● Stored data

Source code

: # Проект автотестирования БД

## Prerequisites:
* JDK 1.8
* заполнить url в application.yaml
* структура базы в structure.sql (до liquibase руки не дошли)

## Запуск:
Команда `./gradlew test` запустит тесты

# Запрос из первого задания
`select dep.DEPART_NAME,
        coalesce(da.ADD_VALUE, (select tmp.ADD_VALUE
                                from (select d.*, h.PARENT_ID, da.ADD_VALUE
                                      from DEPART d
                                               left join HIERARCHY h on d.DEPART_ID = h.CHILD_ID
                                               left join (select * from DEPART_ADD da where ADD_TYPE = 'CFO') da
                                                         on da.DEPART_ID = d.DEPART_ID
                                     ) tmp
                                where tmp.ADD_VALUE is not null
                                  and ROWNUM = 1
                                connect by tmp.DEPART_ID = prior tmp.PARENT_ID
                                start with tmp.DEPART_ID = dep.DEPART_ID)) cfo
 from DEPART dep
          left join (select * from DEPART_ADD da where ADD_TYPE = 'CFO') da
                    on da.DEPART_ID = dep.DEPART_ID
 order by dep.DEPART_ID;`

==

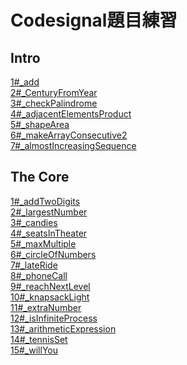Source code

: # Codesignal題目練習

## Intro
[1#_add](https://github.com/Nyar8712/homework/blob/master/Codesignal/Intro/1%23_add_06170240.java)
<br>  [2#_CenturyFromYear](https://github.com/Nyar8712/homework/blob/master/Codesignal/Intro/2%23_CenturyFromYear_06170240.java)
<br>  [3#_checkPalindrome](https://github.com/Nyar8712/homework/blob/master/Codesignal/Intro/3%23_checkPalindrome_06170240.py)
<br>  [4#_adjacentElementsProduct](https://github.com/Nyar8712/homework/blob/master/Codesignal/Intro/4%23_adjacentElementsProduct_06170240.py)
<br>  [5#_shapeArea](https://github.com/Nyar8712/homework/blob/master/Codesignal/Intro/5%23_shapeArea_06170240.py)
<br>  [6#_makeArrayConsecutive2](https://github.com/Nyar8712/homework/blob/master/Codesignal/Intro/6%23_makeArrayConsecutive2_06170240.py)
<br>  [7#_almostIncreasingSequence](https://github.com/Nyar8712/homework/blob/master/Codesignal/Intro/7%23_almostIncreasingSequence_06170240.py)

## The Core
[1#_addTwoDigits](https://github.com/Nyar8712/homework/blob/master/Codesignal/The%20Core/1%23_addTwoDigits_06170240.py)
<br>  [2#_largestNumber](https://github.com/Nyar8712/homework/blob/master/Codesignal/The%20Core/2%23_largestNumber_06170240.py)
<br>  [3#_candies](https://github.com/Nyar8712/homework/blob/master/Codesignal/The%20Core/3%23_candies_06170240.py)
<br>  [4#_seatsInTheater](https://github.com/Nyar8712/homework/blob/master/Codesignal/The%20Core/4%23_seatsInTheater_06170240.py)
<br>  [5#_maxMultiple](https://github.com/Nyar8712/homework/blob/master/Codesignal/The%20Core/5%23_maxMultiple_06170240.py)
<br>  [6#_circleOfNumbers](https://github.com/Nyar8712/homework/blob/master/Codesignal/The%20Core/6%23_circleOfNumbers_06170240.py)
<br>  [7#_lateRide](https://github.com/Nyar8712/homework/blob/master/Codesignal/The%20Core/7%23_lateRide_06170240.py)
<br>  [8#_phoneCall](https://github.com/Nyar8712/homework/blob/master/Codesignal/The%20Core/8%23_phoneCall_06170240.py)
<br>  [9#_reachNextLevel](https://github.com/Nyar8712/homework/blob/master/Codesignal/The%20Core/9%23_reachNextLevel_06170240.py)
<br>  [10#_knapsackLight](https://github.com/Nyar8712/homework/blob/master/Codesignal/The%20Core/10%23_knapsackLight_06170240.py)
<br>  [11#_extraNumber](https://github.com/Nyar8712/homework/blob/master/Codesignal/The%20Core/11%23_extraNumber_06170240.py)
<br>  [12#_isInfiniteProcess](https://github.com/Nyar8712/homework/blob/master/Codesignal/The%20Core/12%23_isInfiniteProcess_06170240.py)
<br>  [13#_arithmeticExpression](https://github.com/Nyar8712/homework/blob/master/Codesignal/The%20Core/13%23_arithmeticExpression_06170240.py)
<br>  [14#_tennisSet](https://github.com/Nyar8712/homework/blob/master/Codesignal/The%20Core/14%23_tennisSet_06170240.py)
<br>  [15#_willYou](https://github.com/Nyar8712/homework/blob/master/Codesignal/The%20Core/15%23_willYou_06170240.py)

● ACTIVITY
Your answer should be one number: how many lines above include the word "where".

● SOLUTION
3